Return the entries in full, exactly as written.

Records to process
====

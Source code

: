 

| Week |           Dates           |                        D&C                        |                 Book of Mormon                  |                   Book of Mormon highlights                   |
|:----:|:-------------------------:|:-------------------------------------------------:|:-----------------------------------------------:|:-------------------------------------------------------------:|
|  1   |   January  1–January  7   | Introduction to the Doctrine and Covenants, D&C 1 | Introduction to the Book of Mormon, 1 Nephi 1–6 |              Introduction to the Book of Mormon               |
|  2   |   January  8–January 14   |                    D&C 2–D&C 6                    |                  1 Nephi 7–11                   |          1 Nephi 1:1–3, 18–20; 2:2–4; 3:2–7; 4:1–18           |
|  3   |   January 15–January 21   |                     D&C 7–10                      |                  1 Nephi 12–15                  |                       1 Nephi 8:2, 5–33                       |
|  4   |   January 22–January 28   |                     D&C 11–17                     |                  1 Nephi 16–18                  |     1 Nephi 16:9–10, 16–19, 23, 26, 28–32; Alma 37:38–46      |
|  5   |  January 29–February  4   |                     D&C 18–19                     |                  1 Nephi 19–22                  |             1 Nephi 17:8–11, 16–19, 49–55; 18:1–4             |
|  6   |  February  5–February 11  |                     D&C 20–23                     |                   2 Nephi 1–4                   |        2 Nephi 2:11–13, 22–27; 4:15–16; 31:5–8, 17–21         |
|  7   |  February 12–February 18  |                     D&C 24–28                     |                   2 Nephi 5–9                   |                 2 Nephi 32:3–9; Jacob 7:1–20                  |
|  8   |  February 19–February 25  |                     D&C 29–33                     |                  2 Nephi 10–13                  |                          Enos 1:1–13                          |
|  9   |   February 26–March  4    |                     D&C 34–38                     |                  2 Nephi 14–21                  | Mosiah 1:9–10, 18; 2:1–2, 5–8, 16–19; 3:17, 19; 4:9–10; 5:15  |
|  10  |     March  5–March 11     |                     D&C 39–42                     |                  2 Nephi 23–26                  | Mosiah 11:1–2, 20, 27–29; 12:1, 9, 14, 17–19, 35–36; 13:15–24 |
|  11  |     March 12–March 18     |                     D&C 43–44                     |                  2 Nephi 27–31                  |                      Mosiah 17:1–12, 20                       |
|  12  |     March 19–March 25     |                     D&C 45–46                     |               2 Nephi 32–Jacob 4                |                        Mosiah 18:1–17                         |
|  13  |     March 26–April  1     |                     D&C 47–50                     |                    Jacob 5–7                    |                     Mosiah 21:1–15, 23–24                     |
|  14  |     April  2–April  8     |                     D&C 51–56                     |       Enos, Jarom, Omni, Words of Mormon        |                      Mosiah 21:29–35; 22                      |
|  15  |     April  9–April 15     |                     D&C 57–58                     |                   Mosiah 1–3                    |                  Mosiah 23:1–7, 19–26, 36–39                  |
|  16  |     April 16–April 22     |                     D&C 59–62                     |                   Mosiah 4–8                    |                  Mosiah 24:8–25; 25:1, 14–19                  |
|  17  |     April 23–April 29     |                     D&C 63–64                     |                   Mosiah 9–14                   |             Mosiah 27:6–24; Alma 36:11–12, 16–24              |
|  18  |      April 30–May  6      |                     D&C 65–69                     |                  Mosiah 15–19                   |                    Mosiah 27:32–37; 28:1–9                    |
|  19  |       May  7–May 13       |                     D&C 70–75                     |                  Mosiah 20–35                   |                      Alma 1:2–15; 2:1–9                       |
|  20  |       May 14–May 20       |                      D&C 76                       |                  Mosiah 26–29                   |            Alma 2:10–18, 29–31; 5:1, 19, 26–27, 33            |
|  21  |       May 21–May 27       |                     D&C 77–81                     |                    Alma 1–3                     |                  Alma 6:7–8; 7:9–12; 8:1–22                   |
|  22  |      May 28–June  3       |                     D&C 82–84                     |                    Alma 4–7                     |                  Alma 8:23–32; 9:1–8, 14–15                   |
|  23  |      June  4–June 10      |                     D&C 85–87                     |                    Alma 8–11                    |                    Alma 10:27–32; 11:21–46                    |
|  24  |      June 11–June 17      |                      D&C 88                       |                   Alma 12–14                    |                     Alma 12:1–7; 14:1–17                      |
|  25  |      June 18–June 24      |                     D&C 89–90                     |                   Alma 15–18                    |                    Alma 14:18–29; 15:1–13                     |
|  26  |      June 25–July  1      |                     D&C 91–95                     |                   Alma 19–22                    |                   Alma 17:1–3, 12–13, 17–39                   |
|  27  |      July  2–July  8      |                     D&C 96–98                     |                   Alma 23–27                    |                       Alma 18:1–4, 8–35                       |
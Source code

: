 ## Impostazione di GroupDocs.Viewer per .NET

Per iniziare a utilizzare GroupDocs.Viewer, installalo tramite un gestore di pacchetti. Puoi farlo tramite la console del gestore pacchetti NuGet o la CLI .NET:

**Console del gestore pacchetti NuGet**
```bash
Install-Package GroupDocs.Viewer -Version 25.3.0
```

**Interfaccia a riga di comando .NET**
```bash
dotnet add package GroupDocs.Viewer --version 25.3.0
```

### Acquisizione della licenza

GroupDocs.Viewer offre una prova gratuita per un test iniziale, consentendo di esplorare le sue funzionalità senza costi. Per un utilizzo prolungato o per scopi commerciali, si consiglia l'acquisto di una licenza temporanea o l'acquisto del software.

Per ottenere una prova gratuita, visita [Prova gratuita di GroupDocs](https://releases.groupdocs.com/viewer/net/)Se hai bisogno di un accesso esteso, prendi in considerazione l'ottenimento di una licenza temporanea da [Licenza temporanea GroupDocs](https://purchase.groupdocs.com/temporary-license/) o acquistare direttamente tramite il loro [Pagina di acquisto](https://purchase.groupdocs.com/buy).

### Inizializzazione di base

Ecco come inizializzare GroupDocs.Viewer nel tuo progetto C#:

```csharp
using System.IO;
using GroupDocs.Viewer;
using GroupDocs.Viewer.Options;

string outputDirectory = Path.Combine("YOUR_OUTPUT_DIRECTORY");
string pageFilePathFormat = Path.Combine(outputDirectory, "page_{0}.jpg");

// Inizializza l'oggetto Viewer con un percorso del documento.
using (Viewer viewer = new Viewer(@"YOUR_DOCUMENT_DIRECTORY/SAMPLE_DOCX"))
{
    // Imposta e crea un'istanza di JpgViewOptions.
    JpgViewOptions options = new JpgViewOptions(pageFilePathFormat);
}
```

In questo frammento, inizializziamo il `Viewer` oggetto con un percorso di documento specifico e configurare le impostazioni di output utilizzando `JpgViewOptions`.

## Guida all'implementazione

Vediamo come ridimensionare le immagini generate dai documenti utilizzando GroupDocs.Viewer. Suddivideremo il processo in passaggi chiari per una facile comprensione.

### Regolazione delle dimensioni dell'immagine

====

Solution to the problem
Source code

: 

| Week |           Dates           |                        D&C                        |                 Book of Mormon                  |                   Book of Mormon highlights                   |
|:----:|:-------------------------:|:-------------------------------------------------:|:-----------------------------------------------:|:-------------------------------------------------------------:|
|  1   |   January  1–January  7   | Introduction to the Doctrine and Covenants, D&C 1 | Introduction to the Book of Mormon, 1 Nephi 1–6 |              Introduction to the Book of Mormon               |
|  2   |   January  8–January 14   |                    D&C 2–D&C 6                    |                  1 Nephi 7–11                   |          1 Nephi 1:1–3, 18–20; 2:2–4; 3:2–7; 4:1–18           |
|  3   |   January 15–January 21   |                     D&C 7–10                      |                  1 Nephi 12–15                  |                       1 Nephi 8:2, 5–33                       |
|  4   |   January 22–January 28   |                     D&C 11–17                     |                  1 Nephi 16–18                  |     1 Nephi 16:9–10, 16–19, 23, 26, 28–32; Alma 37:38–46      |
|  5   |  January 29–February  4   |                     D&C 18–19                     |                  1 Nephi 19–22                  |             1 Nephi 17:8–11, 16–19, 49–55; 18:1–4             |
|  6   |  February  5–February 11  |                     D&C 20–23                     |                   2 Nephi 1–4                   |        2 Nephi 2:11–13, 22–27; 4:15–16; 31:5–8, 17–21         |
|  7   |  February 12–February 18  |                     D&C 24–28                     |                   2 Nephi 5–9                   |                 2 Nephi 32:3–9; Jacob 7:1–20                  |
|  8   |  February 19–February 25  |                     D&C 29–33                     |                  2 Nephi 10–13                  |                          Enos 1:1–13                          |
|  9   |   February 26–March  4    |                     D&C 34–38                     |                  2 Nephi 14–21                  | Mosiah 1:9–10, 18; 2:1–2, 5–8, 16–19; 3:17, 19; 4:9–10; 5:15  |
|  10  |     March  5–March 11     |                     D&C 39–42                     |                  2 Nephi 23–26                  | Mosiah 11:1–2, 20, 27–29; 12:1, 9, 14, 17–19, 35–36; 13:15–24 |
|  11  |     March 12–March 18     |                     D&C 43–44                     |                  2 Nephi 27–31                  |                      Mosiah 17:1–12, 20                       |
|  12  |     March 19–March 25     |                     D&C 45–46                     |               2 Nephi 32–Jacob 4                |                        Mosiah 18:1–17                         |
|  13  |     March 26–April  1     |                     D&C 47–50                     |                    Jacob 5–7                    |                     Mosiah 21:1–15, 23–24                     |
|  14  |     April  2–April  8     |                     D&C 51–56                     |       Enos, Jarom, Omni, Words of Mormon        |                      Mosiah 21:29–35; 22                      |
|  15  |     April  9–April 15     |                     D&C 57–58                     |                   Mosiah 1–3                    |                  Mosiah 23:1–7, 19–26, 36–39                  |
|  16  |     April 16–April 22     |                     D&C 59–62                     |                   Mosiah 4–8                    |                  Mosiah 24:8–25; 25:1, 14–19                  |
|  17  |     April 23–April 29     |                     D&C 63–64                     |                   Mosiah 9–14                   |             Mosiah 27:6–24; Alma 36:11–12, 16–24              |
|  18  |      April 30–May  6      |                     D&C 65–69                     |                  Mosiah 15–19                   |                    Mosiah 27:32–37; 28:1–9                    |
|  19  |       May  7–May 13       |                     D&C 70–75                     |                  Mosiah 20–35                   |                      Alma 1:2–15; 2:1–9                       |
|  20  |       May 14–May 20       |                      D&C 76                       |                  Mosiah 26–29                   |            Alma 2:10–18, 29–31; 5:1, 19, 26–27, 33            |
|  21  |       May 21–May 27       |                     D&C 77–81                     |                    Alma 1–3                     |                  Alma 6:7–8; 7:9–12; 8:1–22                   |
|  22  |      May 28–June  3       |                     D&C 82–84                     |                    Alma 4–7                     |                  Alma 8:23–32; 9:1–8, 14–15                   |
|  23  |      June  4–June 10      |                     D&C 85–87                     |                    Alma 8–11                    |                    Alma 10:27–32; 11:21–46                    |
|  24  |      June 11–June 17      |                      D&C 88                       |                   Alma 12–14                    |                     Alma 12:1–7; 14:1–17                      |
|  25  |      June 18–June 24      |                     D&C 89–90                     |                   Alma 15–18                    |                    Alma 14:18–29; 15:1–13                     |
|  26  |      June 25–July  1      |                     D&C 91–95                     |                   Alma 19–22                    |                   Alma 17:1–3, 12–13, 17–39                   |
|  27  |      July  2–July  8      |                     D&C 96–98                     |                   Alma 23–27                    |                       Alma 18:1–4, 8–35                       |
Source code

: ## Impostazione di GroupDocs.Viewer per .NET

Per iniziare a utilizzare GroupDocs.Viewer, installalo tramite un gestore di pacchetti. Puoi farlo tramite la console del gestore pacchetti NuGet o la CLI .NET:

**Console del gestore pacchetti NuGet**
```bash
Install-Package GroupDocs.Viewer -Version 25.3.0
```

**Interfaccia a riga di comando .NET**
```bash
dotnet add package GroupDocs.Viewer --version 25.3.0
```

### Acquisizione della licenza

GroupDocs.Viewer offre una prova gratuita per un test iniziale, consentendo di esplorare le sue funzionalità senza costi. Per un utilizzo prolungato o per scopi commerciali, si consiglia l'acquisto di una licenza temporanea o l'acquisto del software.

Per ottenere una prova gratuita, visita [Prova gratuita di GroupDocs](https://releases.groupdocs.com/viewer/net/)Se hai bisogno di un accesso esteso, prendi in considerazione l'ottenimento di una licenza temporanea da [Licenza temporanea GroupDocs](https://purchase.groupdocs.com/temporary-license/) o acquistare direttamente tramite il loro [Pagina di acquisto](https://purchase.groupdocs.com/buy).

### Inizializzazione di base

Ecco come inizializzare GroupDocs.Viewer nel tuo progetto C#:

```csharp
using System.IO;
using GroupDocs.Viewer;
using GroupDocs.Viewer.Options;

string outputDirectory = Path.Combine("YOUR_OUTPUT_DIRECTORY");
string pageFilePathFormat = Path.Combine(outputDirectory, "page_{0}.jpg");

// Inizializza l'oggetto Viewer con un percorso del documento.
using (Viewer viewer = new Viewer(@"YOUR_DOCUMENT_DIRECTORY/SAMPLE_DOCX"))
{
    // Imposta e crea un'istanza di JpgViewOptions.
    JpgViewOptions options = new JpgViewOptions(pageFilePathFormat);
}
```

In questo frammento, inizializziamo il `Viewer` oggetto con un percorso di documento specifico e configurare le impostazioni di output utilizzando `JpgViewOptions`.

## Guida all'implementazione

Vediamo come ridimensionare le immagini generate dai documenti utilizzando GroupDocs.Viewer. Suddivideremo il processo in passaggi chiari per una facile comprensione.

### Regolazione delle dimensioni dell'immagine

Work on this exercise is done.